__What is expected__. All that is wanted is a word-for-word copy of the data from its first line to the line containing "Go to the scripts", both included.

******

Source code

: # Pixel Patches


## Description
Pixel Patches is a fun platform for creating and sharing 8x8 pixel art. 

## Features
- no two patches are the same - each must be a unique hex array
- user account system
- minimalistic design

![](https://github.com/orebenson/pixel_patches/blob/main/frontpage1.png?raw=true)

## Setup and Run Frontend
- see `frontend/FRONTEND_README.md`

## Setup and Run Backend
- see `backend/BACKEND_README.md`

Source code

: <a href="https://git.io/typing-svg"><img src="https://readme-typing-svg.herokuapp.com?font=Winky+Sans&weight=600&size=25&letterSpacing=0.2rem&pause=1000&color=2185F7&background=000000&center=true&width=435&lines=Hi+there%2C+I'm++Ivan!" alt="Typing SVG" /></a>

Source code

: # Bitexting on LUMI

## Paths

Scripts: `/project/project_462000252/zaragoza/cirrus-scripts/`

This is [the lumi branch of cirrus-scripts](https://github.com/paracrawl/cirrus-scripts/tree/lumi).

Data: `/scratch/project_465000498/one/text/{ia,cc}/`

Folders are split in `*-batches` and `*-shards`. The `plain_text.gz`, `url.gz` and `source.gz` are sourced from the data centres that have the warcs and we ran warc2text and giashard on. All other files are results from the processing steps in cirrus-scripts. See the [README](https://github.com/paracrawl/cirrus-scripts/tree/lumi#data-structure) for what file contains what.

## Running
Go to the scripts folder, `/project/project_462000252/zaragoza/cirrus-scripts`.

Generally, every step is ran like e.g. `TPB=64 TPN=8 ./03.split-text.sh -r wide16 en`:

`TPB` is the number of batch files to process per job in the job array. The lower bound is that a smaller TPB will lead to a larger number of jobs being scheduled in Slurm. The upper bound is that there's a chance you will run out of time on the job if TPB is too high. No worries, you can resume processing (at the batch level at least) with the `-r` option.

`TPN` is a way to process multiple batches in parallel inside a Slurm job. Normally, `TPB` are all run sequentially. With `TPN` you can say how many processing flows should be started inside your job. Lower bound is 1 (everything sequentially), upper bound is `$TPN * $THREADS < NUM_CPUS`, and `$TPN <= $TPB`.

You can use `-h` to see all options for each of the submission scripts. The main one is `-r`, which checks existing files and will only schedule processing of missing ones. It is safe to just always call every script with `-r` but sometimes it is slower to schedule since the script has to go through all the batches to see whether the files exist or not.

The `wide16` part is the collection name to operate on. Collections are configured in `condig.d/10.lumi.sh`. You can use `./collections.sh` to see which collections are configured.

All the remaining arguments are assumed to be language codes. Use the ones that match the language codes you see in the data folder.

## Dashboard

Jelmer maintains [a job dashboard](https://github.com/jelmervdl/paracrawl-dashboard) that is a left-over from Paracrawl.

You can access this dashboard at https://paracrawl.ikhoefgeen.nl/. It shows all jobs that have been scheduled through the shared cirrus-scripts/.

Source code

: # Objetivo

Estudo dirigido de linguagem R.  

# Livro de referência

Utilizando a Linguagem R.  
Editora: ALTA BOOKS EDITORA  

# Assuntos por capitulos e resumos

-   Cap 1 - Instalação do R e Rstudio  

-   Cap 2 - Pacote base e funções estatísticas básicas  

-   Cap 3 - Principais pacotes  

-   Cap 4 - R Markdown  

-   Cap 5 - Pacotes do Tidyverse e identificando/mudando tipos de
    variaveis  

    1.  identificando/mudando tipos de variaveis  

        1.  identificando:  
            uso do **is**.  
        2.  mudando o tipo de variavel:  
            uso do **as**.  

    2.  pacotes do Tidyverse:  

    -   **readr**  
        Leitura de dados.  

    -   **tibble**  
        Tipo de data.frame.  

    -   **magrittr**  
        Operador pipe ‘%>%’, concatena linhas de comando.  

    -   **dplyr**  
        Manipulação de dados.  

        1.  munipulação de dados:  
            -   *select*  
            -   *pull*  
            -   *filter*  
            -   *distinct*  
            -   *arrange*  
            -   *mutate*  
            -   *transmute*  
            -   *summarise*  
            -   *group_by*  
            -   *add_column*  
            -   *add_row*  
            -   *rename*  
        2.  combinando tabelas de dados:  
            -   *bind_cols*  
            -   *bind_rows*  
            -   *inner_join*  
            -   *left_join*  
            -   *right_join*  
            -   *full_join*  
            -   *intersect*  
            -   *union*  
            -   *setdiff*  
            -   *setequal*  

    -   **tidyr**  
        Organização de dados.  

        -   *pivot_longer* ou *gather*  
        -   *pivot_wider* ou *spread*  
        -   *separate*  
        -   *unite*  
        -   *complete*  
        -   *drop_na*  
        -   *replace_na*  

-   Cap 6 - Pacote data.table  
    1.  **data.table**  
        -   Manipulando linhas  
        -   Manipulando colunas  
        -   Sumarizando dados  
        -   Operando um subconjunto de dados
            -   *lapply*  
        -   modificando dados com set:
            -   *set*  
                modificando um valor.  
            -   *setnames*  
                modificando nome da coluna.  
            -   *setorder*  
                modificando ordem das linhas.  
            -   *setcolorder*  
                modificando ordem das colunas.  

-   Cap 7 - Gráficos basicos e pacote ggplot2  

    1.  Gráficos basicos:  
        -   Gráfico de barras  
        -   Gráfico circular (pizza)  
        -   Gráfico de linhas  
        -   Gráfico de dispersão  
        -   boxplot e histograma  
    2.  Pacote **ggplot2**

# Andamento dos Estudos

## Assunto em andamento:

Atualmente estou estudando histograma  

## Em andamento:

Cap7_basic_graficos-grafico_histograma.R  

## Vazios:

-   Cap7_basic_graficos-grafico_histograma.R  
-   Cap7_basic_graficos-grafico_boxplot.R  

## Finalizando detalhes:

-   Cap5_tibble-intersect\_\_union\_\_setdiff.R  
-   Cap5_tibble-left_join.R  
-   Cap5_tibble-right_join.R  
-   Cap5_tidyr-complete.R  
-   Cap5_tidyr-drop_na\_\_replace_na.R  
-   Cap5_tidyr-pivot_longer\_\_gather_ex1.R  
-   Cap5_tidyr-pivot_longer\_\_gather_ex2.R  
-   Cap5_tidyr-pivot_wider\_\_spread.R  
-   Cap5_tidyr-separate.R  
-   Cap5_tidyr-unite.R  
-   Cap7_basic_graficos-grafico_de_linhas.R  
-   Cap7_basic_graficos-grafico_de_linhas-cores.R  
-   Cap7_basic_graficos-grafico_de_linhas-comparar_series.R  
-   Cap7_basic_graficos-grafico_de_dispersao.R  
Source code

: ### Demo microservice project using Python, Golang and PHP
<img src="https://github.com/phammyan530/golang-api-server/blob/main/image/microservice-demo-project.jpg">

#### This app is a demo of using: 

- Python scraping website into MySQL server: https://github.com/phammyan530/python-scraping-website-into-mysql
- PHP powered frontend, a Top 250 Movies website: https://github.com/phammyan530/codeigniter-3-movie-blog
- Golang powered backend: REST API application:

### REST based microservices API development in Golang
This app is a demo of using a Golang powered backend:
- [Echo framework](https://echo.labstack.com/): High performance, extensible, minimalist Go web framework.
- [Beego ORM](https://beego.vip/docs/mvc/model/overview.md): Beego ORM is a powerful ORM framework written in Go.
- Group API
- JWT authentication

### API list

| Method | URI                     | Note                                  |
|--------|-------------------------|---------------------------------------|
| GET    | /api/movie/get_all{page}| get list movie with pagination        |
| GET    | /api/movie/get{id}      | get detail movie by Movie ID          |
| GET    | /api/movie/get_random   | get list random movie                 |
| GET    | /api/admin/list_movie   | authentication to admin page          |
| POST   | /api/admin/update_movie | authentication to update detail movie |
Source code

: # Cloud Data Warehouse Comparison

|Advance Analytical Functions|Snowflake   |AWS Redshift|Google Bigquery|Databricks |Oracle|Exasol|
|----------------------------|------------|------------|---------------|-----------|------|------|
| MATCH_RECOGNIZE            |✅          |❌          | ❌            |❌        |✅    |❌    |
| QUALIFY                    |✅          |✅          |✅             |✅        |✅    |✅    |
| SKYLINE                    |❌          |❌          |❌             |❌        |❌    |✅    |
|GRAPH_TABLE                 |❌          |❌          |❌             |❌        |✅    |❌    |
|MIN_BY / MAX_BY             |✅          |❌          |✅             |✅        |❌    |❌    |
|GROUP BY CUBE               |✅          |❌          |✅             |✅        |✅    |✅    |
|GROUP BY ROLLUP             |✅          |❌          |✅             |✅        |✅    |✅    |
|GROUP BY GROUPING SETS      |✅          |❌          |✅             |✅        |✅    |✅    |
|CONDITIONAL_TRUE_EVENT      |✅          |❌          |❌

******

__Solved problem__.
Source code

: # Pixel Patches


## Description
Pixel Patches is a fun platform for creating and sharing 8x8 pixel art. 

## Features
- no two patches are the same - each must be a unique hex array
- user account system
- minimalistic design

![](https://github.com/orebenson/pixel_patches/blob/main/frontpage1.png?raw=true)

## Setup and Run Frontend
- see `frontend/FRONTEND_README.md`

## Setup and Run Backend
- see `backend/BACKEND_README.md`

Source code

: <a href="https://git.io/typing-svg"><img src="https://readme-typing-svg.herokuapp.com?font=Winky+Sans&weight=600&size=25&letterSpacing=0.2rem&pause=1000&color=2185F7&background=000000&center=true&width=435&lines=Hi+there%2C+I'm++Ivan!" alt="Typing SVG" /></a>

Source code

: # Bitexting on LUMI

## Paths

Scripts: `/project/project_462000252/zaragoza/cirrus-scripts/`

This is [the lumi branch of cirrus-scripts](https://github.com/paracrawl/cirrus-scripts/tree/lumi).

Data: `/scratch/project_465000498/one/text/{ia,cc}/`

Folders are split in `*-batches` and `*-shards`. The `plain_text.gz`, `url.gz` and `source.gz` are sourced from the data centres that have the warcs and we ran warc2text and giashard on. All other files are results from the processing steps in cirrus-scripts. See the [README](https://github.com/paracrawl/cirrus-scripts/tree/lumi#data-structure) for what file contains what.

## Running
Go to the scripts folder, `/project/project_462000252/zaragoza/cirrus-scripts`.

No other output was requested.